[Material shown]
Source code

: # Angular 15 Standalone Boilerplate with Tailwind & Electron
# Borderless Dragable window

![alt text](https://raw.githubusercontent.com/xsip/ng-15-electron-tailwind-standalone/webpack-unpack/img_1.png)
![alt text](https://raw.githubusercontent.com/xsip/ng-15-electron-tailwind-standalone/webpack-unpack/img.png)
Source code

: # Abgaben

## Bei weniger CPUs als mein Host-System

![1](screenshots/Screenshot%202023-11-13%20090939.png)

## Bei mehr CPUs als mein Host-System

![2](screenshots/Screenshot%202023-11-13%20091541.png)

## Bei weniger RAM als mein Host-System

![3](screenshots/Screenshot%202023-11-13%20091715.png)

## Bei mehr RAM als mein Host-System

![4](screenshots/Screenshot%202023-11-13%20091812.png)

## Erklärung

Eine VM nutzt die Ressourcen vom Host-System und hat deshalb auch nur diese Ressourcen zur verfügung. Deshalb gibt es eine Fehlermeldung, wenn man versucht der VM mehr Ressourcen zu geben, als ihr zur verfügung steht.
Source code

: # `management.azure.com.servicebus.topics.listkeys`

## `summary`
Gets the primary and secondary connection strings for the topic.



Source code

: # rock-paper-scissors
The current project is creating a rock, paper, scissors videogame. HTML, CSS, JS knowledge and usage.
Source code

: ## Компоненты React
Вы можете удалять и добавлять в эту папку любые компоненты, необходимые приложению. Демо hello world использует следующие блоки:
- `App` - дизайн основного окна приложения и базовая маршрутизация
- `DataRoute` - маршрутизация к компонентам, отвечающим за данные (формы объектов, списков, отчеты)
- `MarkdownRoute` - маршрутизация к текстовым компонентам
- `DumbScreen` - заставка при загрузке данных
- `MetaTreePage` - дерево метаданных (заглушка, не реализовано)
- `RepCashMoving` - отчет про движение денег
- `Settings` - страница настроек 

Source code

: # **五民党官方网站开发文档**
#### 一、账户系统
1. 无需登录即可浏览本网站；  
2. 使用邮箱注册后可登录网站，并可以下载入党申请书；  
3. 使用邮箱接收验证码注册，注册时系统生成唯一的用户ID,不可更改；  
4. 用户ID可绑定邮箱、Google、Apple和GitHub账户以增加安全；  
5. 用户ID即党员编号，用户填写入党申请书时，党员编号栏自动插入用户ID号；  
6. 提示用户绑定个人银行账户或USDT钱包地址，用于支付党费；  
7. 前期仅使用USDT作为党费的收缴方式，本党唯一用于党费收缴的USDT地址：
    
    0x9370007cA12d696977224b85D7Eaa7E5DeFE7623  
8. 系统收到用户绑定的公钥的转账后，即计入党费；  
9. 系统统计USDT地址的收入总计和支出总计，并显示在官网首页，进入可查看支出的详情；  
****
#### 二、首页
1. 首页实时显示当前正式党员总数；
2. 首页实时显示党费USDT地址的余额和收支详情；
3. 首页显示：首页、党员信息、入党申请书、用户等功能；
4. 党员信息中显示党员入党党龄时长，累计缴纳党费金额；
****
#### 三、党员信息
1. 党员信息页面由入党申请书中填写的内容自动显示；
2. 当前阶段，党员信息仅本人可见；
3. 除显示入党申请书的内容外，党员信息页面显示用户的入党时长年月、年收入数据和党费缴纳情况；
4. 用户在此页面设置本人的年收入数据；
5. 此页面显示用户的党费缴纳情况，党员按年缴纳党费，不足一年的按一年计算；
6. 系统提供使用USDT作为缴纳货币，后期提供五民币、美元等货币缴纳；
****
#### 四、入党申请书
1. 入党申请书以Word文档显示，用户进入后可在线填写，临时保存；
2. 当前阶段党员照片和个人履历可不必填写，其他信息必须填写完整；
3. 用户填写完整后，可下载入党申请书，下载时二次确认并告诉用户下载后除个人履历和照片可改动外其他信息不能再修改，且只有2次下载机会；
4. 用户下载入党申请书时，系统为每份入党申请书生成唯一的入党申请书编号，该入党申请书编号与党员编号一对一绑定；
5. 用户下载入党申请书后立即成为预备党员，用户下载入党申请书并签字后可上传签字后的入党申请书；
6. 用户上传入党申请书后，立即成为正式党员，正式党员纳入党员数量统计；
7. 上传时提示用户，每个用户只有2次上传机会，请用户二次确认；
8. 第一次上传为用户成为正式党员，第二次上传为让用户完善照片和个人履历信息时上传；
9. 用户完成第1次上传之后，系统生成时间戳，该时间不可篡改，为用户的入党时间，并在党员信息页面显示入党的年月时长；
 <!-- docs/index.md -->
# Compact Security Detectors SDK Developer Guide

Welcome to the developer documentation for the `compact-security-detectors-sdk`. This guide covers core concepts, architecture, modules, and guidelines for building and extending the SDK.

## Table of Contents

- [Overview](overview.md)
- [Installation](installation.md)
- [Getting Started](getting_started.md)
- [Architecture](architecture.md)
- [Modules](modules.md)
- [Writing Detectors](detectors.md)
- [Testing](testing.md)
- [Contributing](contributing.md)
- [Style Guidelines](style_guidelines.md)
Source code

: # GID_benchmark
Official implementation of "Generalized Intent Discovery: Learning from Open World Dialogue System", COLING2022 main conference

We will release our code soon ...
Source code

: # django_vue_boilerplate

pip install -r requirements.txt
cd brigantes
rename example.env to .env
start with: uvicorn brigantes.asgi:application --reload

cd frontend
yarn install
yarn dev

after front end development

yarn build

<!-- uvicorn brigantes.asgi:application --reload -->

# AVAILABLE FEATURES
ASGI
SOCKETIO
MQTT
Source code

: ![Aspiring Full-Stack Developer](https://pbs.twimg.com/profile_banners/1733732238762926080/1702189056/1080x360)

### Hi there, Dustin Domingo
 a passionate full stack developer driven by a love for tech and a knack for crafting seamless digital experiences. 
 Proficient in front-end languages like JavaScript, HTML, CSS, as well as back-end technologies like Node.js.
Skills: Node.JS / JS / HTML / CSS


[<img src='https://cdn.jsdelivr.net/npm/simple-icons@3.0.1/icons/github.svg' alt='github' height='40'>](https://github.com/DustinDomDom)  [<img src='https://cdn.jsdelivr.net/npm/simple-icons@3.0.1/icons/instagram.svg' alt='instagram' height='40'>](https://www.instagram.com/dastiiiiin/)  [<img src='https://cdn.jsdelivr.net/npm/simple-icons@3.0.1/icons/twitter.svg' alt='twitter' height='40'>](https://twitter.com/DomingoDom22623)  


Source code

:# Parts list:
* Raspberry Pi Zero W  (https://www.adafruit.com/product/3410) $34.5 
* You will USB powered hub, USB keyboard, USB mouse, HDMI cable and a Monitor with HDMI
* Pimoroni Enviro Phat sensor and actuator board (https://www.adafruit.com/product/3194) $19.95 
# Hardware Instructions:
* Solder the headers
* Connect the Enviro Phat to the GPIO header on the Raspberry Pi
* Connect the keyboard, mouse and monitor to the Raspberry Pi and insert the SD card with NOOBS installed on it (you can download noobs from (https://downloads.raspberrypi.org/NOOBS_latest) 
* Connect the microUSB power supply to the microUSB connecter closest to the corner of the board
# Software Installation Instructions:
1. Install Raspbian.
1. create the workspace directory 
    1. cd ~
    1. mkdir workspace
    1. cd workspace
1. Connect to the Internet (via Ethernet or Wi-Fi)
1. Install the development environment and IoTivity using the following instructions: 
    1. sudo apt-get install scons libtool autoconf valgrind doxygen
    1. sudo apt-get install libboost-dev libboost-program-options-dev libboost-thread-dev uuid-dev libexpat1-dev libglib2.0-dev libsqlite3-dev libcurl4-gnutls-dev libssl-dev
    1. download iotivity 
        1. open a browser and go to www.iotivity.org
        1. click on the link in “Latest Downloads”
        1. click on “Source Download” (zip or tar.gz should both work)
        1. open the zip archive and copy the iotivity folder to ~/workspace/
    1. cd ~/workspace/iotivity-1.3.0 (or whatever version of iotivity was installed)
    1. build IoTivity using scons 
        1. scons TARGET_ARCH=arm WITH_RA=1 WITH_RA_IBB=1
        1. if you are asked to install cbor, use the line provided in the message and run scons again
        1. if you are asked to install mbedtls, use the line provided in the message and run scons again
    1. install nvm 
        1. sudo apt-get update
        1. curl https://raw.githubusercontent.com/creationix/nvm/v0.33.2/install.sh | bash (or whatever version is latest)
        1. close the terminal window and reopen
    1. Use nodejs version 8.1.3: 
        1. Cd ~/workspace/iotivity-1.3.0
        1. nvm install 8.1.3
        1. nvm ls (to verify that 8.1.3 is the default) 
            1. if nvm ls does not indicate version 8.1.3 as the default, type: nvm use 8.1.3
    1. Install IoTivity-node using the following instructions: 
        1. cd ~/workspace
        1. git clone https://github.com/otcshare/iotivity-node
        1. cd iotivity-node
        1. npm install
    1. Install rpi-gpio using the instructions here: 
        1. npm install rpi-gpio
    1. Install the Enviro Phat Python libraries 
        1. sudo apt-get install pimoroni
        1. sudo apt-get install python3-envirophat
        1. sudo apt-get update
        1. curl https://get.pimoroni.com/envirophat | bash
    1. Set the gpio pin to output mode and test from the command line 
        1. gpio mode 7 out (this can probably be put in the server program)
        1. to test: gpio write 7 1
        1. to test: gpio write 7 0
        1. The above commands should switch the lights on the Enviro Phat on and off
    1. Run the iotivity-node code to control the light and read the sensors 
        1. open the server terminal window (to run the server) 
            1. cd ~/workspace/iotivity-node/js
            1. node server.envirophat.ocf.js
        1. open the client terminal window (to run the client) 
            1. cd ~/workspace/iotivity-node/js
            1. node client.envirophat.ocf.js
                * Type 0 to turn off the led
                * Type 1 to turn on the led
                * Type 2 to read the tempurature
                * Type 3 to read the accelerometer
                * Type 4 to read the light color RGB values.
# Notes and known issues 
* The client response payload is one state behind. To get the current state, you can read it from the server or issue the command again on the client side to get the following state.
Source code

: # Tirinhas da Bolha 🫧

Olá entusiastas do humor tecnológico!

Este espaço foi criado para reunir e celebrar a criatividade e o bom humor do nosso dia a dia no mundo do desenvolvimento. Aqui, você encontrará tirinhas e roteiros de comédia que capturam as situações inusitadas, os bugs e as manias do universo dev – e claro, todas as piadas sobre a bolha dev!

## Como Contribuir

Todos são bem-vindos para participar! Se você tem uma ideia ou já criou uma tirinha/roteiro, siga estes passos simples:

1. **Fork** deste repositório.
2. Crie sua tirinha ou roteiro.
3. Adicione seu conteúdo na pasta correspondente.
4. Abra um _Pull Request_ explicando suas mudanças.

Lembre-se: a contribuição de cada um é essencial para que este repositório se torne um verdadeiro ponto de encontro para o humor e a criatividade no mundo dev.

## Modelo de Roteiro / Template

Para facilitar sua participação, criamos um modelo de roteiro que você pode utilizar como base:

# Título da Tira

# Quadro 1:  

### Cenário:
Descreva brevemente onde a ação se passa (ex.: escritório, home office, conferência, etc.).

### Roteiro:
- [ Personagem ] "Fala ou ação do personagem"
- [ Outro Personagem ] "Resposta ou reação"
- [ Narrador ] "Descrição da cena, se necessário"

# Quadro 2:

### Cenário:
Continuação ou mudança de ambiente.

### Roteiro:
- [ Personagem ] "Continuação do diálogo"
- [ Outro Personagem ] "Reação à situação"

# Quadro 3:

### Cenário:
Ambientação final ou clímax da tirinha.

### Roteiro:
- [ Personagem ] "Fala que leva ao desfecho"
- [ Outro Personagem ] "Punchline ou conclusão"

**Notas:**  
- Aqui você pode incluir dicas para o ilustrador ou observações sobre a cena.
[/Material shown]
## [Task directions]
Could you write out, exactly as they stand, only the lines above that begin at the line with "1. Install IoTivity-node" and stop after the line with "1. sudo apt-get update"?

## [Problem solution]
    1. Install IoTivity-node using the following instructions: 
        1. cd ~/workspace
        1. git clone https://github.com/otcshare/iotivity-node
        1. cd iotivity-node
        1. npm install
    1. Install rpi-gpio using the instructions here: 
        1. npm install rpi-gpio
    1. Install the Enviro Phat Python libraries 
        1. sudo apt-get install pimoroni
        1. sudo apt-get install python3-envirophat
        1. sudo apt-get update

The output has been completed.